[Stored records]
______

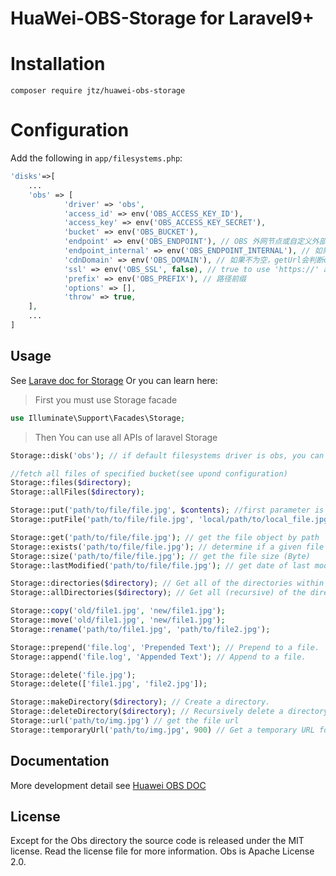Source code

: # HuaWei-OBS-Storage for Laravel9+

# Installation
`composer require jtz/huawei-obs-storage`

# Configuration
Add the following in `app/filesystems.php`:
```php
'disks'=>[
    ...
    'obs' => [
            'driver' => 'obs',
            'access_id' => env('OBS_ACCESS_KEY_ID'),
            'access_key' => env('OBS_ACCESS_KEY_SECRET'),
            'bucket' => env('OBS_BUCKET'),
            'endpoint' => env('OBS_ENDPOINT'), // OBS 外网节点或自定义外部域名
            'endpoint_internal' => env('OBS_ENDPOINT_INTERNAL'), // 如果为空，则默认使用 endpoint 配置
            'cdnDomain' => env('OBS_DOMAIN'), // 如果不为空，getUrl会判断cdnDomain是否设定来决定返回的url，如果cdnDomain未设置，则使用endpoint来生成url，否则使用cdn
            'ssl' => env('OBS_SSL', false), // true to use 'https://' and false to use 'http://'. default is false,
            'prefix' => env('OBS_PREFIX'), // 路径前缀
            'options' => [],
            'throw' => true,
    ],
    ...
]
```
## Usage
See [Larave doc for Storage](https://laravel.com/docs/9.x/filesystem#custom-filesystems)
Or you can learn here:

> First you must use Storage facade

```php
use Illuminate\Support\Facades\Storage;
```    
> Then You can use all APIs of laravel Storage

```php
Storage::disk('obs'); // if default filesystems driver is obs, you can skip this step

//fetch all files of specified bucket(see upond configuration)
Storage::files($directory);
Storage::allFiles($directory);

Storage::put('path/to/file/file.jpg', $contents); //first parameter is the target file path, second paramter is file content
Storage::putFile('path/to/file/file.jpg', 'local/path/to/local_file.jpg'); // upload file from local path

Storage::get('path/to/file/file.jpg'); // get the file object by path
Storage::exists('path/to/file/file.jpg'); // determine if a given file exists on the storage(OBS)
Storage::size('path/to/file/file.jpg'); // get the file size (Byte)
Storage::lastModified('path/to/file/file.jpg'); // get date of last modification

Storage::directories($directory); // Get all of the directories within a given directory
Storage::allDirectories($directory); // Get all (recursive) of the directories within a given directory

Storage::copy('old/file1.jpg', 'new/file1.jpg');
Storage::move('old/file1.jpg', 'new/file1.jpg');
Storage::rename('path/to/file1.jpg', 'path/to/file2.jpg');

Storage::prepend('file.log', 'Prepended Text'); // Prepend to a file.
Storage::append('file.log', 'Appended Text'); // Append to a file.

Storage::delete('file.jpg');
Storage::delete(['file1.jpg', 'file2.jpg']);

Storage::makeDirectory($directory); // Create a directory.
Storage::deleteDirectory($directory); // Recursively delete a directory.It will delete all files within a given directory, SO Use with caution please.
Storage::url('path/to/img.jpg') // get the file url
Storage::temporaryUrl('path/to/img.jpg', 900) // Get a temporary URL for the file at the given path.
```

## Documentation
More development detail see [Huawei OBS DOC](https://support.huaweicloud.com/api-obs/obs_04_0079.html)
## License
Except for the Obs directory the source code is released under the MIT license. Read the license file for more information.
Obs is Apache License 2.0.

______

What to produce: Only the lines that contain the string "true" are to be copied from the records.

Output for this task:
            'ssl' => env('OBS_SSL', false), // true to use 'https://' and false to use 'http://'. default is false,
            'throw' => true,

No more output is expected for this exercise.